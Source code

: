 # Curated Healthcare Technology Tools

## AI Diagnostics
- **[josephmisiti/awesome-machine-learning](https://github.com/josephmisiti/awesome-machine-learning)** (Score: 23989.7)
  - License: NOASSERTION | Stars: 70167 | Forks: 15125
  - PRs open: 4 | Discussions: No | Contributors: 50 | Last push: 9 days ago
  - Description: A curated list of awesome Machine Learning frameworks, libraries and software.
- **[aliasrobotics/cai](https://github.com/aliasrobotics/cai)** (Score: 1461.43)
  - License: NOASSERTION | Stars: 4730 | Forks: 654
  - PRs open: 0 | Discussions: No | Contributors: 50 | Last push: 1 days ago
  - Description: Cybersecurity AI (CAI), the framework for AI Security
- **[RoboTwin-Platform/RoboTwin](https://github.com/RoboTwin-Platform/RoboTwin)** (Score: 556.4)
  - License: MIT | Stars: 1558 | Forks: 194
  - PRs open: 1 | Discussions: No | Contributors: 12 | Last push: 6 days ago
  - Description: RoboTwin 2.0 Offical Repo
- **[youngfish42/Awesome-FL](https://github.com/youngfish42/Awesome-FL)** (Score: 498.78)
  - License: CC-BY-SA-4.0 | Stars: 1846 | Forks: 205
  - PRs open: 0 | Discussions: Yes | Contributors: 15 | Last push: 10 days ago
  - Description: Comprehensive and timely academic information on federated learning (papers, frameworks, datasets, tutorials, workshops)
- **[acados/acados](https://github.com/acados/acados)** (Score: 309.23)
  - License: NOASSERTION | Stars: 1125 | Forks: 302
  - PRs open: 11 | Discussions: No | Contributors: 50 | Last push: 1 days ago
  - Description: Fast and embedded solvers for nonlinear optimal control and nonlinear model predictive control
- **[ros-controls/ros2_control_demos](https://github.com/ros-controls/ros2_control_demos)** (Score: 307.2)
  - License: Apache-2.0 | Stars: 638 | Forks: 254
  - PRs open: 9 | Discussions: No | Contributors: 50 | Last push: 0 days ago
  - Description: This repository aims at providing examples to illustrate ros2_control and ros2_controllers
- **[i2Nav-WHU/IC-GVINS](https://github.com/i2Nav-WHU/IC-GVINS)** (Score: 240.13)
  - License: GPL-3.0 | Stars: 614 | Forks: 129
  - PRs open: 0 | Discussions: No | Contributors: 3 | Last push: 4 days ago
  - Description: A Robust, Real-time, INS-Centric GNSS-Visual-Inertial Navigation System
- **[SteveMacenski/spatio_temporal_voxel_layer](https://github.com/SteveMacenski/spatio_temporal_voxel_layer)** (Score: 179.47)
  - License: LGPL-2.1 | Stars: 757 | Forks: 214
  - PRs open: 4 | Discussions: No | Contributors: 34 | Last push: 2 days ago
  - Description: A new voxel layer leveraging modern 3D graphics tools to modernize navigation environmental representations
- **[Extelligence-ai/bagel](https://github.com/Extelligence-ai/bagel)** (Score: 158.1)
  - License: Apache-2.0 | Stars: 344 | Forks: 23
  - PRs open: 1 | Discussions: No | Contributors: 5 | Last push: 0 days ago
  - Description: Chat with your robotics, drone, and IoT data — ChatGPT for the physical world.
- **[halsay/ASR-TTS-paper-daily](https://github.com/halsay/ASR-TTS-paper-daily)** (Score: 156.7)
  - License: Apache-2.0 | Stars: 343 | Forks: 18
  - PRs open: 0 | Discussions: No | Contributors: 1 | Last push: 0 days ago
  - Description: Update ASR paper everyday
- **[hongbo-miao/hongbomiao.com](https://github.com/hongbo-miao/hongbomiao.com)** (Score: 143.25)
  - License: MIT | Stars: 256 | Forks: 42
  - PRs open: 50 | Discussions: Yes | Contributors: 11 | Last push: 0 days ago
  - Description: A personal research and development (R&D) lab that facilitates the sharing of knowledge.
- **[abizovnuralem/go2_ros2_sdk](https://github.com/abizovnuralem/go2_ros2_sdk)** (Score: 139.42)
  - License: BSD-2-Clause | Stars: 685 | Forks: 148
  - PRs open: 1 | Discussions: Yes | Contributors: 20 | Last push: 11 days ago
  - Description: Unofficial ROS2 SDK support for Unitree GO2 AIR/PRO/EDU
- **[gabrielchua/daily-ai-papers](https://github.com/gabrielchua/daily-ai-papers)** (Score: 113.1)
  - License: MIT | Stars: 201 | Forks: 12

_ _ _

PROBLEM TO SOLVE:
Once you have read the material, set it down again word for word.

WORKED SOLUTION:
Source code

: # Curated Healthcare Technology Tools

## AI Diagnostics
- **[josephmisiti/awesome-machine-learning](https://github.com/josephmisiti/awesome-machine-learning)** (Score: 23989.7)
  - License: NOASSERTION | Stars: 70167 | Forks: 15125
  - PRs open: 4 | Discussions: No | Contributors: 50 | Last push: 9 days ago
  - Description: A curated list of awesome Machine Learning frameworks, libraries and software.
- **[aliasrobotics/cai](https://github.com/aliasrobotics/cai)** (Score: 1461.43)
  - License: NOASSERTION | Stars: 4730 | Forks: 654
  - PRs open: 0 | Discussions: No | Contributors: 50 | Last push: 1 days ago
  - Description: Cybersecurity AI (CAI), the framework for AI Security
- **[RoboTwin-Platform/RoboTwin](https://github.com/RoboTwin-Platform/RoboTwin)** (Score: 556.4)
  - License: MIT | Stars: 1558 | Forks: 194
  - PRs open: 1 | Discussions: No | Contributors: 12 | Last push: 6 days ago
  - Description: RoboTwin 2.0 Offical Repo
- **[youngfish42/Awesome-FL](https://github.com/youngfish42/Awesome-FL)** (Score: 498.78)
  - License: CC-BY-SA-4.0 | Stars: 1846 | Forks: 205
  - PRs open: 0 | Discussions: Yes | Contributors: 15 | Last push: 10 days ago
  - Description: Comprehensive and timely academic information on federated learning (papers, frameworks, datasets, tutorials, workshops)
- **[acados/acados](https://github.com/acados/acados)** (Score: 309.23)
  - License: NOASSERTION | Stars: 1125 | Forks: 302
  - PRs open: 11 | Discussions: No | Contributors: 50 | Last push: 1 days ago
  - Description: Fast and embedded solvers for nonlinear optimal control and nonlinear model predictive control
- **[ros-controls/ros2_control_demos](https://github.com/ros-controls/ros2_control_demos)** (Score: 307.2)
  - License: Apache-2.0 | Stars: 638 | Forks: 254
  - PRs open: 9 | Discussions: No | Contributors: 50 | Last push: 0 days ago
  - Description: This repository aims at providing examples to illustrate ros2_control and ros2_controllers
- **[i2Nav-WHU/IC-GVINS](https://github.com/i2Nav-WHU/IC-GVINS)** (Score: 240.13)
  - License: GPL-3.0 | Stars: 614 | Forks: 129
  - PRs open: 0 | Discussions: No | Contributors: 3 | Last push: 4 days ago
  - Description: A Robust, Real-time, INS-Centric GNSS-Visual-Inertial Navigation System
- **[SteveMacenski/spatio_temporal_voxel_layer](https://github.com/SteveMacenski/spatio_temporal_voxel_layer)** (Score: 179.47)
  - License: LGPL-2.1 | Stars: 757 | Forks: 214
  - PRs open: 4 | Discussions: No | Contributors: 34 | Last push: 2 days ago
  - Description: A new voxel layer leveraging modern 3D graphics tools to modernize navigation environmental representations
- **[Extelligence-ai/bagel](https://github.com/Extelligence-ai/bagel)** (Score: 158.1)
  - License: Apache-2.0 | Stars: 344 | Forks: 23
  - PRs open: 1 | Discussions: No | Contributors: 5 | Last push: 0 days ago
  - Description: Chat with your robotics, drone, and IoT data — ChatGPT for the physical world.
- **[halsay/ASR-TTS-paper-daily](https://github.com/halsay/ASR-TTS-paper-daily)** (Score: 156.7)
  - License: Apache-2.0 | Stars: 343 | Forks: 18
  - PRs open: 0 | Discussions: No | Contributors: 1 | Last push: 0 days ago
  - Description: Update ASR paper everyday
- **[hongbo-miao/hongbomiao.com](https://github.com/hongbo-miao/hongbomiao.com)** (Score: 143.25)
  - License: MIT | Stars: 256 | Forks: 42
  - PRs open: 50 | Discussions: Yes | Contributors: 11 | Last push: 0 days ago
  - Description: A personal research and development (R&D) lab that facilitates the sharing of knowledge.
- **[abizovnuralem/go2_ros2_sdk](https://github.com/abizovnuralem/go2_ros2_sdk)** (Score: 139.42)
  - License: BSD-2-Clause | Stars: 685 | Forks: 148
  - PRs open: 1 | Discussions: Yes | Contributors: 20 | Last push: 11 days ago
  - Description: Unofficial ROS2 SDK support for Unitree GO2 AIR/PRO/EDU
- **[gabrielchua/daily-ai-papers](https://github.com/gabrielchua/daily-ai-papers)** (Score: 113.1)
  - License: MIT | Stars: 201 | Forks: 12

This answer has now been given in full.